O TELEYE consiste numa ferramenta que agrega os seis equipamentos oftalmológicos mais fundamentais para realizar exames: lâmpada de fenda, retinógrafo, auto-refractómetro/keratómetro, tonómetro e câmara de alta definição. As imagens obtidas nos exames em São Tomé são depois transmitidas para o portátil do médico com uma qualidade semelhante à que o clínico teria se tivesse a ver os resultados presencialmente. O equipamento foi desenvolvido com a PT Inovação e co-financiado pela Cooperação Portuguesa, com o apoio da Direcção-Geral da Saúde, da Fundação Calouste Gulbenkian e da Casa Cotta, “uma das empresas mais antigas de equipamentos de oftalmologia, com sede no Porto”, explicou Paulo Telles de Freitas.

“Conseguimos integrar todos os equipamentos que são necessários para fazer uma observação oftalmológica completa e que podem ser operados por um técnico com o oftalmologista à distância. Tudo o que é feito pode ser gravado e guardado no processo clínico, o que permite fazer o seguimento do doente mais tarde. Esta ferramenta permite uma abordagem completa do doente, desde o diagnóstico, a uma abordagem terapêutica precoce”, completou Telles de Freitas. As consultas são mediadas com um equipamento de telemedicina, o Medigraf, também da PT, que integra os exames agora possíveis com o TELEYE.

O Instituto Marquês de Valle Flôr há cinco anos que faz missões de oftalmologia naquele país, integradas no iSEE – Projecto de Prevenção e Tratamento das Doenças Oftalmológicas em São Tomé e Príncipe, com o apoio do Ministério da Saúde local. As missões são coordenadas pelo oftalmologista Luís Pereira e integradas no programa Saúde para Todos, que há 25 anos no terreno tenta melhorar o acesso a cuidados de saúde de várias áreas. Em cada uma das três a quatro visitas anuais que duram duas semanas conseguem fazer 650 consultas e 100 cirurgias. O lançamento coincide com a 16ª missão no terreno, que o presidente do instituto está a acompanhar.

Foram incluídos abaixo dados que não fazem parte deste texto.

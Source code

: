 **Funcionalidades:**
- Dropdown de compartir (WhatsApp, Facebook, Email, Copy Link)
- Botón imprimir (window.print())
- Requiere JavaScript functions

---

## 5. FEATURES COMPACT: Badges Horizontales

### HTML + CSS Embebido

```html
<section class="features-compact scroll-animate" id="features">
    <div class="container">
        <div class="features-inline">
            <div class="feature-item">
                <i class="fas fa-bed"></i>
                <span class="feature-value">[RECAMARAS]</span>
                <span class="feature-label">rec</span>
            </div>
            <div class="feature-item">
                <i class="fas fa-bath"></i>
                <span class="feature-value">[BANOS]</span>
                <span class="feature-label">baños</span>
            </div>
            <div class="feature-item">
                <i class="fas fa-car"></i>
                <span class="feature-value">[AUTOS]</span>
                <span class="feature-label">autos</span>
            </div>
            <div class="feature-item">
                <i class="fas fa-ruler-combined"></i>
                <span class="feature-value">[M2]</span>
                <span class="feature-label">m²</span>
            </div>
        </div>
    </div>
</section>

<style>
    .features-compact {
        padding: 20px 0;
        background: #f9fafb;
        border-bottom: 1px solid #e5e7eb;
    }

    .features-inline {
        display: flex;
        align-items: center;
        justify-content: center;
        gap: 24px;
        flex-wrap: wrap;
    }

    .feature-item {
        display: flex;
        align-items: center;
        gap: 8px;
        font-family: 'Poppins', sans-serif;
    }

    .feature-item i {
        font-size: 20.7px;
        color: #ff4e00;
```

O objectivo com o TELEYE, salienta Telles de Freitas, “não é tanto de aumentar a produtividade”, mas sobretudo dar resposta a casos agudos e permitir planear melhor as visitas, sobretudo os casos cirúrgicos. Para as missões, que vão continuar, a vantagem fundamental está no planeamento e no facto de os médicos poderem chegar ao terreno com mais informação, assim como permite que o doente continue a ser seguido no pós-operatório pelo mesmo médico, mas já à distância. Cataratas, glaucoma, retinopatias, patologia pediátrica e infecciosa são os problemas mais comuns.

“Neste momento há também muita patologia aguda que não é abordada em tempo útil porque não há oftalmologistas no país e provavelmente São Tomé nunca vai ter uma equipa presente. Mais de 80% das causas de cegueira são evitáveis”, acrescenta o também médico, explicando que “ há muitas patologias traumáticas e infecciosas em São Tomé que se forem diagnosticadas precocemente evitam a cegueira ou as alterações graves da acuidade visual. É também o caso do glaucoma, um aumento da pressão dentro do olho, que se for detectado a tempo pode ser tratado com umas gotas dentro dos olhos e, se não responder, o doente pode ser operado e não perder a acuidade visual”.

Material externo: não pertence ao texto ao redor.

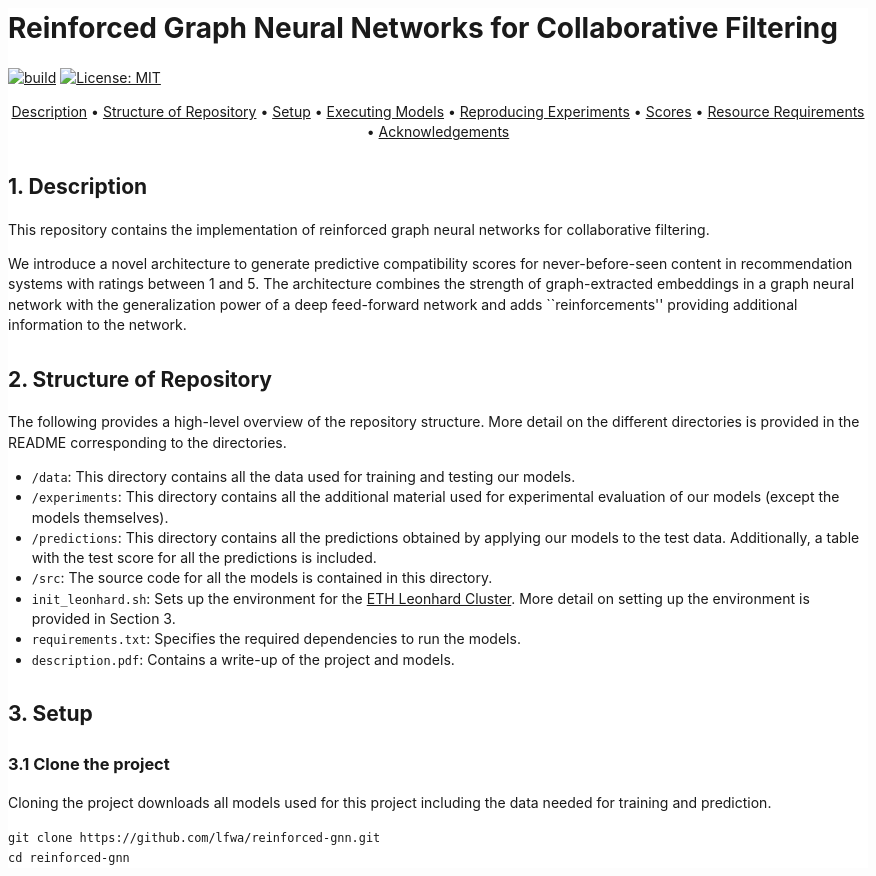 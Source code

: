 # Reinforced Graph Neural Networks for Collaborative Filtering

[![build](https://github.com/lfwa/reinforced-gnn/actions/workflows/build.yml/badge.svg)](https://github.com/lfwa/reinforced-gnn/actions/workflows/build.yml)
[![License: MIT](https://img.shields.io/badge/License-MIT-yellow.svg)](https://github.com/lfwa/reinforced-gnn/blob/main/LICENSE)

<p align="center">
  <a href="#1-description">Description</a> •
  <a href="#2-structure-of-repository">Structure of Repository</a> •
  <a href="#3-setup">Setup</a> •
  <a href="#4-executing-models">Executing Models</a> •
  <a href="#5-reproducing-experiments">Reproducing Experiments</a> •
  <a href="#6-scores">Scores</a> •
  <a href="#7-resource-requirements">Resource Requirements</a> •
  <a href="#8-acknowledgements">Acknowledgements</a>
</p>

## 1. Description
This repository contains the implementation of reinforced graph neural networks for collaborative filtering. 

We introduce a novel architecture to generate predictive compatibility scores for never-before-seen content in recommendation systems with ratings between 1 and 5. The architecture combines the strength of graph-extracted embeddings in a graph neural network with the generalization power of a deep feed-forward network and adds ``reinforcements'' providing additional information to the network.

## 2. Structure of Repository
The following provides a high-level overview of the repository structure. More detail on the different directories is provided in the README corresponding to the directories.

- `/data`: This directory contains all the data used for training and testing our models.
- `/experiments`: This directory contains all the additional material used for experimental evaluation of our models (except the models themselves).
- `/predictions`: This directory contains all the predictions obtained by applying our models to the test data. Additionally, a table with the test score for all the predictions is included.
- `/src`: The source code for all the models is contained in this directory.
- `init_leonhard.sh`: Sets up the environment for the [ETH Leonhard Cluster](https://scicomp.ethz.ch/wiki/Leonhard). More detail on setting up the environment is provided in Section 3.
- `requirements.txt`: Specifies the required dependencies to run the models.
- `description.pdf`: Contains a write-up of the project and models.

## 3. Setup
### 3.1 Clone the project
Cloning the project downloads all models used for this project including the data needed for training and prediction.
```
git clone https://github.com/lfwa/reinforced-gnn.git
cd reinforced-gnn
```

A ferramenta está a ser testada há mais de seis meses, com Telles de Freitas a destacar as difíceis condições do país. “A vantagem de termos este equipamento em São Tomé e Príncipe é que o estamos a testar no limite, num país com grandes limitações de recursos, quebras de energia e Internet que não tem grande qualidade”, destaca o clínico, que salienta que por isso mesmo o TELEYE está pronto “para qualquer zona do mundo”. “É uma tecnologia acessível, uma nova maneira de abordar a observação em oftalmologia, inovadora, desenvolvida em Portugal, e sustentável porque também reduz as evacuações de doentes”, reiterou, sintetizando que estão a “dar acesso a cuidados de saúde a pessoas que não têm alternativas. Basta haver acesso a oftalmologista e não oftalmologista no local”.